3. Das globale Umfeld ist weiterhin günstig. Obwohl sich die US-Konjunktur abgeschwächt hat, bleiben die Rohstoffpreise im historischen Vergleich hoch, insbesondere für Energie und Metalle. Die anhaltend hohe Rohstoffnachfrage aus den Emerging Markets und insbesondere aus China dürften die Rohstoffpreise weiterhin unterstützen. Die steigenden Energiepreise haben auch Auswirkungen auf die "weichen" Rohstoffe wie Mais und Zucker, die für Treibstoffe pflanzlicher Herkunft verwendet werden. Außerdem wird der starke Zinsrückgang in den USA in der letzten Zeit den Preisen von Vermögenswerten der Schwellenländer Unterstützung verleihen. Die zunehmende Risikoaversion an den US-Finanzmärkten griff auch auf die Emerging Markets über, so dass sich die Spreads ausweiteten. Aber der starke Rückgang des US-Zinsniveaus hat in vielen Fällen einen Preisanstieg von Vermögenswerten der Emerging Markets und geringere Finanzierungskosten zur Folge. Zudem bleiben die internationalen Wachstumsaussichten respektabel, obwohl sich die US-Wirtschaft deutlich verlangsamen könnte. Da das Wachstum in den Emerging Markets in vielen Fällen wesentliche Impulse von der Inlandsnachfrage erhält, sind die aufstrebenden Volkswirtschaften heute viel weniger anfällig für eine Abkühlung der US-Konjunktur als in der Vergangenheit. Die Tatsache, dass das Wirtschaftswachstum mit einem größeren binnen- und außenwirtschaftlichen Gleichgewicht verbunden ist, gibt den Schwellenländern die Flexibilität, der Abschwächung der Auslandsnachfrage mit innenpolitischen Maßnahmen entgegenzuwirken.

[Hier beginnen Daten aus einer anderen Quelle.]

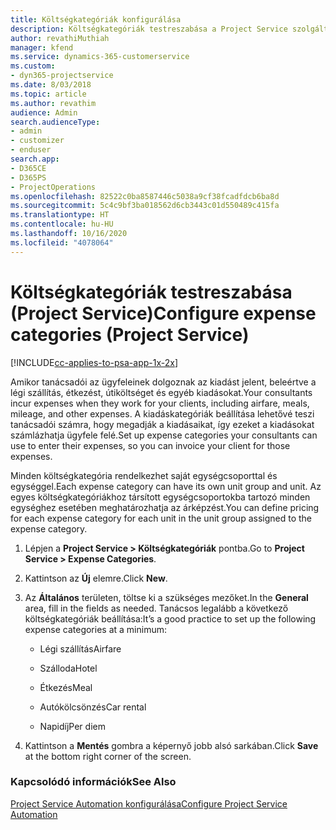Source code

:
 ```yaml
---
title: Költségkategóriák konfigurálása
description: Költségkategóriák testreszabása a Project Service szolgáltatásban
author: revathiMuthiah
manager: kfend
ms.service: dynamics-365-customerservice
ms.custom:
- dyn365-projectservice
ms.date: 8/03/2018
ms.topic: article
ms.author: revathim
audience: Admin
search.audienceType:
- admin
- customizer
- enduser
search.app:
- D365CE
- D365PS
- ProjectOperations
ms.openlocfilehash: 82522c0ba8587446c5038a9cf38fcadfdcb6ba8d
ms.sourcegitcommit: 5c4c9bf3ba018562d6cb3443c01d550489c415fa
ms.translationtype: HT
ms.contentlocale: hu-HU
ms.lasthandoff: 10/16/2020
ms.locfileid: "4078064"
---
```

# <a name="configure-expense-categories-project-service"></a><span data-ttu-id="dd3a2-103">Költségkategóriák testreszabása (Project Service)</span><span class="sxs-lookup"><span data-stu-id="dd3a2-103">Configure expense categories (Project Service)</span></span>

[!INCLUDE[cc-applies-to-psa-app-1x-2x](../includes/cc-applies-to-psa-app-1x-2x.md)]

<span data-ttu-id="dd3a2-104">Amikor tanácsadói az ügyfeleinek dolgoznak az kiadást jelent, beleértve a légi szállítás, étkezést, útiköltséget és egyéb kiadásokat.</span><span class="sxs-lookup"><span data-stu-id="dd3a2-104">Your consultants incur expenses when they work for your clients, including airfare, meals, mileage, and other expenses.</span></span> <span data-ttu-id="dd3a2-105">A kiadáskategóriák beállítása lehetővé teszi tanácsadói számra, hogy megadják a kiadásaikat, így ezeket a kiadásokat számlázhatja ügyfele felé.</span><span class="sxs-lookup"><span data-stu-id="dd3a2-105">Set up expense categories your consultants can use to enter their expenses, so you can invoice your client for those expenses.</span></span>  
  
<span data-ttu-id="dd3a2-106">Minden költségkategória rendelkezhet saját egységcsoporttal és egységgel.</span><span class="sxs-lookup"><span data-stu-id="dd3a2-106">Each expense category can have its own unit group and unit.</span></span> <span data-ttu-id="dd3a2-107">Az egyes költségkategóriákhoz társított egységcsoportokba tartozó minden egységhez esetében meghatározhatja az árképzést.</span><span class="sxs-lookup"><span data-stu-id="dd3a2-107">You can define pricing for each expense category for each unit in the unit group assigned to the expense category.</span></span>  
  
1.  <span data-ttu-id="dd3a2-108">Lépjen a **Project Service > Költségkategóriák** pontba.</span><span class="sxs-lookup"><span data-stu-id="dd3a2-108">Go to **Project Service > Expense Categories**.</span></span>  
  
2.  <span data-ttu-id="dd3a2-109">Kattintson az **Új** elemre.</span><span class="sxs-lookup"><span data-stu-id="dd3a2-109">Click **New**.</span></span>  
  
3.  <span data-ttu-id="dd3a2-110">Az **Általános** területen, töltse ki a szükséges mezőket.</span><span class="sxs-lookup"><span data-stu-id="dd3a2-110">In the **General** area, fill in the fields as needed.</span></span> <span data-ttu-id="dd3a2-111">Tanácsos legalább a következő költségkategóriák beállítása:</span><span class="sxs-lookup"><span data-stu-id="dd3a2-111">It’s a good practice to set up the following expense categories at a minimum:</span></span>  
  
    -   <span data-ttu-id="dd3a2-112">Légi szállítás</span><span class="sxs-lookup"><span data-stu-id="dd3a2-112">Airfare</span></span>  
  
    -   <span data-ttu-id="dd3a2-113">Szálloda</span><span class="sxs-lookup"><span data-stu-id="dd3a2-113">Hotel</span></span>  
  
    -   <span data-ttu-id="dd3a2-114">Étkezés</span><span class="sxs-lookup"><span data-stu-id="dd3a2-114">Meal</span></span>  
  
    -   <span data-ttu-id="dd3a2-115">Autókölcsönzés</span><span class="sxs-lookup"><span data-stu-id="dd3a2-115">Car rental</span></span>  
  
    -   <span data-ttu-id="dd3a2-116">Napidíj</span><span class="sxs-lookup"><span data-stu-id="dd3a2-116">Per diem</span></span>  
  
4.  <span data-ttu-id="dd3a2-117">Kattintson a **Mentés** gombra a képernyő jobb alsó sarkában.</span><span class="sxs-lookup"><span data-stu-id="dd3a2-117">Click **Save** at the bottom right corner of the screen.</span></span>  
  
### <a name="see-also"></a><span data-ttu-id="dd3a2-118">Kapcsolódó információk</span><span class="sxs-lookup"><span data-stu-id="dd3a2-118">See Also</span></span>  
 [<span data-ttu-id="dd3a2-119">Project Service Automation konfigurálása</span><span class="sxs-lookup"><span data-stu-id="dd3a2-119">Configure Project Service Automation</span></span>](../psa/configure.md)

4. Aufgrund der verbesserten Wirtschaftspolitik hat sich die Abhängigkeit vieler Emerging Markets-Länder von der Auslandsnachfrage verringert. Die Verbesserung der internationalen Zahlungsfähigkeit und Liquidität haben zur Folge, dass die Emerging Markets weniger abhängig von Kapitalzuflüssen sind. Dies hat ihnen auch ermöglicht, ihre "fear of floating" zu überwinden und flexiblere Wechselkurssysteme einzuführen. Zwar haben einige Länder ihre relativ unflexiblen Wechselkursregime aufrechterhalten, aber das Risiko von Zahlungsbilanzkrisen und anderen Finanzkrisen wird durch die Nettogläubigerposition gegenüber dem Ausland, häufig in Kombination mit Kapitalverkehrsbeschränkungen, deutlich gemildert. In der Vergangenheit führten fixe Wechselkurse und die starke Abhängigkeit von Kapitalzuflüssen, die typischerweise zur Finanzierung von Leistungsbilanzdefiziten verwendet wurden, bei einem Vertrauensverlust der Investoren in das betreffende Land zu Währungskrisen - die die Regierungen zwangen, mit einer Straffung der Geldpolitik zu reagieren - sowie einer Abschwächung der Binnennachfrage und des Wirtschaftswachstums. Heute können viele Emerging Markets auf eine solche Situation mit einer Währungsabwertung und in vielen Fallen mit Zinssenkungen reagieren. Außerdem ermöglicht die allgemeine Verbesserung der Budgetsituation und des Schuldenstandes den Schwellenländern, einen antizyklischen Kurs zu verfolgen bzw. in einem Umfeld der Wachstumsabschwächung nicht zu einer prozyklisch wirkenden (d.h. restriktiven) Politik gezwungen zu sein. Wir vertreten deshalb eine relativ optimistische Einschätzung in Bezug auf die Wachstumsperspektiven der Emerging Markets, auch wenn der Abschwung der Weltwirtschaft stärker ausfallen sollte als wir derzeit erwarten.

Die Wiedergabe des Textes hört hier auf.